# Saved entries
* * *
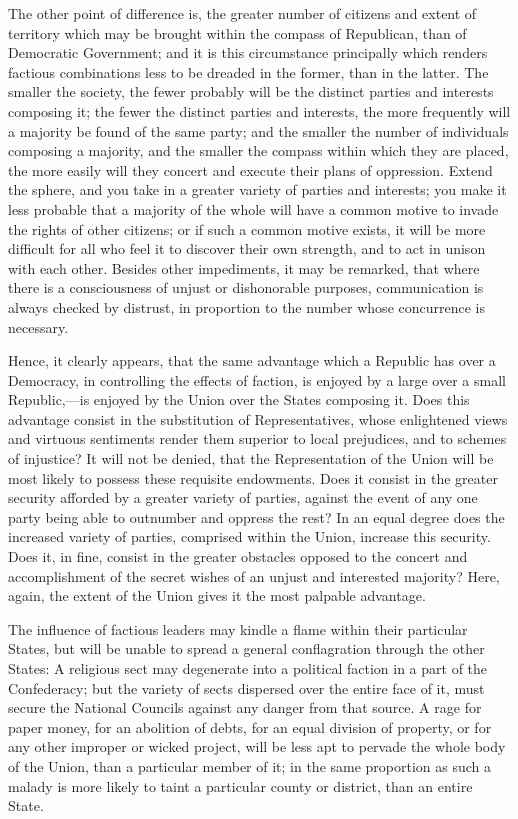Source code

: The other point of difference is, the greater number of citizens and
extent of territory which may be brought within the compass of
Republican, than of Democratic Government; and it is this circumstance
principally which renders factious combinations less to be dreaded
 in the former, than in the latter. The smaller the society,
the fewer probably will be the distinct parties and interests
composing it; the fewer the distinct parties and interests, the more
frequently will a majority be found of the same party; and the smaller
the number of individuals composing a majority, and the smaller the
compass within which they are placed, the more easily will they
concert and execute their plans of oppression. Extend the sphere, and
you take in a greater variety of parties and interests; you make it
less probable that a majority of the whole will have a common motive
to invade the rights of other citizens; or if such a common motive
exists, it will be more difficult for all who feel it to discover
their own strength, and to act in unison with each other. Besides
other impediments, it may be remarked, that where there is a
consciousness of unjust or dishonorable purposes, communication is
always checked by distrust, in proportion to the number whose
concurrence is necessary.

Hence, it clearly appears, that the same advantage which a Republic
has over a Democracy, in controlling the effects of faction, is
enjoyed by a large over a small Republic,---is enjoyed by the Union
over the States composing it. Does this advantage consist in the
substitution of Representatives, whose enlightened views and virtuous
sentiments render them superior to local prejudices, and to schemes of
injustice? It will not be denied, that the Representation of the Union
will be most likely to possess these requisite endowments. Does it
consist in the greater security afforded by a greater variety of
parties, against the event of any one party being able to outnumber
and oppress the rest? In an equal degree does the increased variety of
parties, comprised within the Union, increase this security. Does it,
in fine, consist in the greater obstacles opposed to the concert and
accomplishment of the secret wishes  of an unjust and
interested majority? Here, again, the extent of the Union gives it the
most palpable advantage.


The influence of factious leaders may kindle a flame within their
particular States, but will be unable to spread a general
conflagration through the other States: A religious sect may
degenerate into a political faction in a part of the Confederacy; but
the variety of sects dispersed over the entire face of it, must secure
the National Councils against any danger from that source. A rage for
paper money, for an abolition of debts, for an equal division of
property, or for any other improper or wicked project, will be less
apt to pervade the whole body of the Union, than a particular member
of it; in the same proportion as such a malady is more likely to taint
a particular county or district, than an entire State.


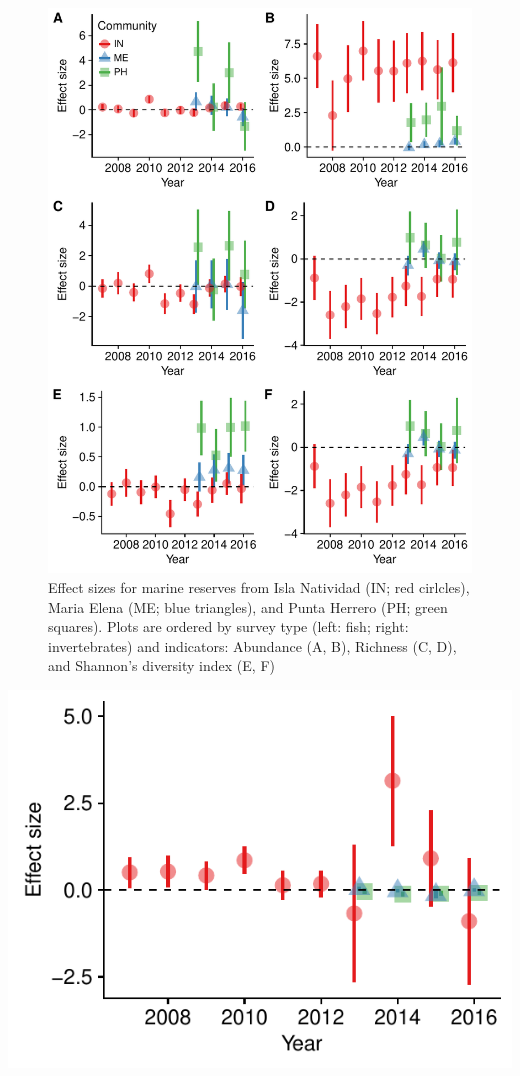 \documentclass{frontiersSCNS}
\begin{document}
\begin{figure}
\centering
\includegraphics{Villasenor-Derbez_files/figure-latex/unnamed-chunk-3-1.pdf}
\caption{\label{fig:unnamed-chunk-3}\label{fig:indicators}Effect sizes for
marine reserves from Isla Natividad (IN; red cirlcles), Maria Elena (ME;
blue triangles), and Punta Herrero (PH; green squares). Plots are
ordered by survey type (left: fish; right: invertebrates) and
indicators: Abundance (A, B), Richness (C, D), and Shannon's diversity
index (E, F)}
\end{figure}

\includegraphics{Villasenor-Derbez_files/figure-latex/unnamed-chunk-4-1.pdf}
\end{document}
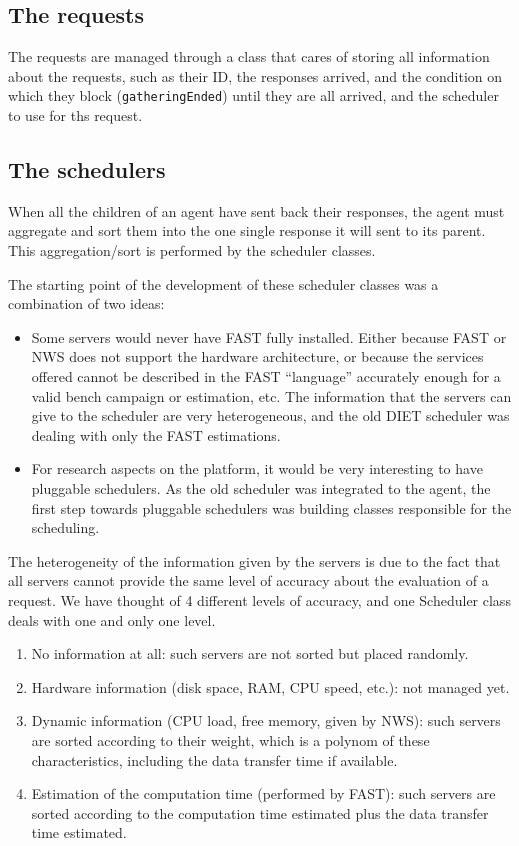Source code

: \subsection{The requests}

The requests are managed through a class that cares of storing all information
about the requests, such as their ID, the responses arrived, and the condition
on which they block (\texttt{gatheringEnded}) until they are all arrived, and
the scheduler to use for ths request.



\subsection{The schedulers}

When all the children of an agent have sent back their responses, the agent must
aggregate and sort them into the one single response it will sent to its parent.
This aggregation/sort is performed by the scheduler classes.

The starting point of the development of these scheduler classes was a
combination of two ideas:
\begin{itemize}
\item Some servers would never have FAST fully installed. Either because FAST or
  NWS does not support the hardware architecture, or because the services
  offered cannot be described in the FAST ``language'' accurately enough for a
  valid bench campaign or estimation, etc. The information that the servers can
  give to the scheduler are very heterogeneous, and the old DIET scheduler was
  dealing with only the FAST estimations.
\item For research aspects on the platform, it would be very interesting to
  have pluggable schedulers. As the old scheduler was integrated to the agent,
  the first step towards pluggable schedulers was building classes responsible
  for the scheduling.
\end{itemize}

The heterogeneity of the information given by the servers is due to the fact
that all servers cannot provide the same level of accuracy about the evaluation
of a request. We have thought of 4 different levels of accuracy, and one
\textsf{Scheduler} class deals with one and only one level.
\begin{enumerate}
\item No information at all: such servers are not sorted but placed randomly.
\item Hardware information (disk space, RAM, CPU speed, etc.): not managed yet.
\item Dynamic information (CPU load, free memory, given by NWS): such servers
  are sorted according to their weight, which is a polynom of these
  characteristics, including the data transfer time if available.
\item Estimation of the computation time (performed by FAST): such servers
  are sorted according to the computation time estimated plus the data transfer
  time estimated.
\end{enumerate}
* * *
# Work to be completed
Could you restate, word for word, the lines above from the one with "principally which renders" to the one with "always checked by", both included?

# Problem solution
principally which renders factious combinations less to be dreaded
 in the former, than in the latter. The smaller the society,
the fewer probably will be the distinct parties and interests
composing it; the fewer the distinct parties and interests, the more
frequently will a majority be found of the same party; and the smaller
the number of individuals composing a majority, and the smaller the
compass within which they are placed, the more easily will they
concert and execute their plans of oppression. Extend the sphere, and
you take in a greater variety of parties and interests; you make it
less probable that a majority of the whole will have a common motive
to invade the rights of other citizens; or if such a common motive
exists, it will be more difficult for all who feel it to discover
their own strength, and to act in unison with each other. Besides
other impediments, it may be remarked, that where there is a
consciousness of unjust or dishonorable purposes, communication is
always checked by distrust, in proportion to the number whose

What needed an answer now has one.